** Exercise requirements **
Search the records for the string "subsection". Copy each line where it occurs.
··· Record extracts ···
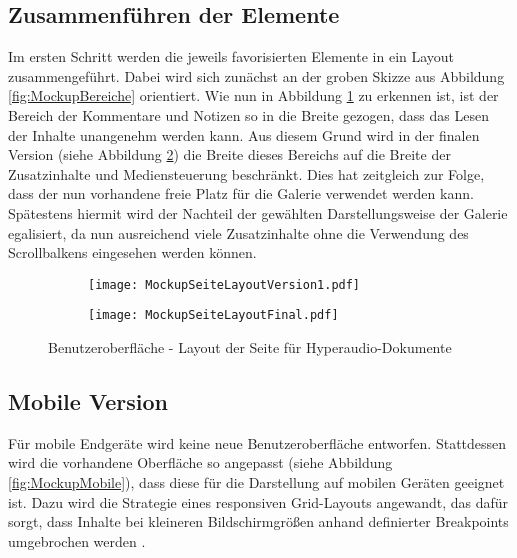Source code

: \subsection{Zusammenführen der Elemente}
Im ersten Schritt werden die jeweils favorisierten Elemente in ein Layout zusammengeführt. Dabei  wird sich zunächst an der groben Skizze aus Abbildung \ref{fig:MockupBereiche} orientiert. Wie nun in Abbildung \ref{fig:MockupSeiteLayoutVersion1} zu erkennen ist, ist der Bereich der Kommentare und Notizen so in die Breite gezogen, dass das Lesen der Inhalte unangenehm werden kann. Aus diesem Grund wird in der finalen Version (siehe Abbildung \ref{fig:MockupSeiteLayoutFinal}) die Breite dieses Bereichs auf die Breite der Zusatzinhalte und Mediensteuerung beschränkt. Dies hat zeitgleich zur Folge, dass der nun vorhandene freie Platz für die Galerie verwendet werden kann. Spätestens hiermit wird der Nachteil der gewählten Darstellungsweise der Galerie egalisiert, da nun ausreichend viele Zusatzinhalte ohne die Verwendung des Scrollbalkens eingesehen werden können.

\begin{figure}[h!]
\begin{subfigure}[c]{\textwidth}
\texttt{[image: MockupSeiteLayoutVersion1.pdf]}
\label{fig:MockupSeiteLayoutVersion1}
\end{subfigure}
\par\bigskip
\begin{subfigure}[c]{\textwidth}
\texttt{[image: MockupSeiteLayoutFinal.pdf]}
\label{fig:MockupSeiteLayoutFinal}
\end{subfigure}
\caption{Benutzeroberfläche - Layout der Seite für Hyperaudio-Dokumente}
\label{fig:MockupSeiteLayout}
\end{figure}

\subsection{Mobile Version}
\label{sub:mobile}
Für mobile Endgeräte wird keine neue Benutzeroberfläche entworfen. Stattdessen wird die vorhandene Oberfläche so angepasst (siehe Abbildung \ref{fig:MockupMobile}), dass diese für die Darstellung auf mobilen Geräten geeignet ist. Dazu wird die Strategie eines responsiven Grid-Layouts angewandt, das dafür sorgt, dass Inhalte bei kleineren Bildschirmgrößen anhand definierter Breakpoints umgebrochen werden \citep{hellichtresponsive}.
···
** Task response **
: \subsection{Zusammenführen der Elemente}
\subsection{Mobile Version}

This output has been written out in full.